Libraries have changed dramatically since I started work at the East Grand Rapids branch of Kent District Library seventeen years ago. When I worked at EGR, there was an entire room filled with reference books. I used them daily to answer questions that Google answers today. That part of my job no longer exists, but the library did not close its doors. The library innovated. As the needs of our patrons changed, librarians changed to fill them. Now my reference questions most often fall into two categories, finding things to read and helping to navigate technology.
As questions changed, librarians learned new answers. Today, I teach the public to use reference databases: business people needing demographic information and students needing SAT prep. I teach new users how to download eBooks. I tell them about the various devices and help them to connect with our library's ever-growing collection of eBooks.

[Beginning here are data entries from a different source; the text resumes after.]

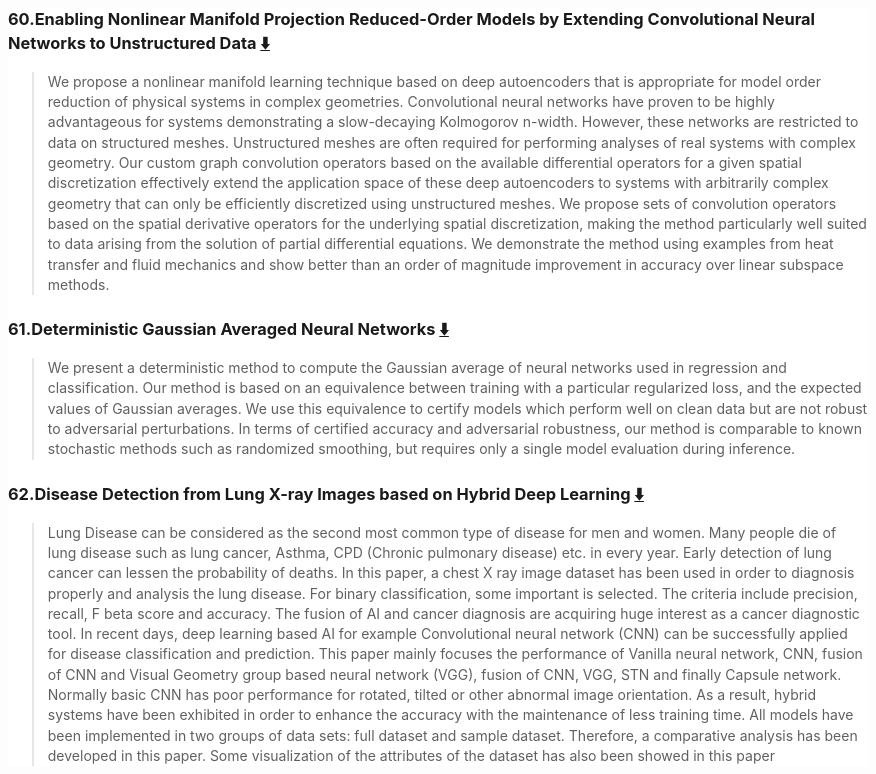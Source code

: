 ### 60.Enabling Nonlinear Manifold Projection Reduced-Order Models by Extending Convolutional Neural Networks to Unstructured Data  [ :arrow_down: ](https://arxiv.org/pdf/2006.06154.pdf)
>  We propose a nonlinear manifold learning technique based on deep autoencoders that is appropriate for model order reduction of physical systems in complex geometries. Convolutional neural networks have proven to be highly advantageous for systems demonstrating a slow-decaying Kolmogorov n-width. However, these networks are restricted to data on structured meshes. Unstructured meshes are often required for performing analyses of real systems with complex geometry. Our custom graph convolution operators based on the available differential operators for a given spatial discretization effectively extend the application space of these deep autoencoders to systems with arbitrarily complex geometry that can only be efficiently discretized using unstructured meshes. We propose sets of convolution operators based on the spatial derivative operators for the underlying spatial discretization, making the method particularly well suited to data arising from the solution of partial differential equations. We demonstrate the method using examples from heat transfer and fluid mechanics and show better than an order of magnitude improvement in accuracy over linear subspace methods.      
### 61.Deterministic Gaussian Averaged Neural Networks  [ :arrow_down: ](https://arxiv.org/pdf/2006.06061.pdf)
>  We present a deterministic method to compute the Gaussian average of neural networks used in regression and classification. Our method is based on an equivalence between training with a particular regularized loss, and the expected values of Gaussian averages. We use this equivalence to certify models which perform well on clean data but are not robust to adversarial perturbations. In terms of certified accuracy and adversarial robustness, our method is comparable to known stochastic methods such as randomized smoothing, but requires only a single model evaluation during inference.      
### 62.Disease Detection from Lung X-ray Images based on Hybrid Deep Learning  [ :arrow_down: ](https://arxiv.org/pdf/2003.00682.pdf)
>  Lung Disease can be considered as the second most common type of disease for men and women. Many people die of lung disease such as lung cancer, Asthma, CPD (Chronic pulmonary disease) etc. in every year. Early detection of lung cancer can lessen the probability of deaths. In this paper, a chest X ray image dataset has been used in order to diagnosis properly and analysis the lung disease. For binary classification, some important is selected. The criteria include precision, recall, F beta score and accuracy. The fusion of AI and cancer diagnosis are acquiring huge interest as a cancer diagnostic tool. In recent days, deep learning based AI for example Convolutional neural network (CNN) can be successfully applied for disease classification and prediction. This paper mainly focuses the performance of Vanilla neural network, CNN, fusion of CNN and Visual Geometry group based neural network (VGG), fusion of CNN, VGG, STN and finally Capsule network. Normally basic CNN has poor performance for rotated, tilted or other abnormal image orientation. As a result, hybrid systems have been exhibited in order to enhance the accuracy with the maintenance of less training time. All models have been implemented in two groups of data sets: full dataset and sample dataset. Therefore, a comparative analysis has been developed in this paper. Some visualization of the attributes of the dataset has also been showed in this paper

I help the public complete online job applications, save resumes in PDF format, and even create their own websites. I provide quick help on our public computers and schedule one on one tutoring sessions.
Libraries are evolving, too. In place of a room full of reference books, we now need high speed wireless Internet for our customers and the space to set up their laptops. Libraries need rooms in which our community can meet to work together. Libraries need to offer programs in lifelong learning and STEM projects for kids. Libraries teach the ukulele and check out bicycles and iPads. Libraries are recreating themselves to meet the needs of their communities.
What does Ada need from its library?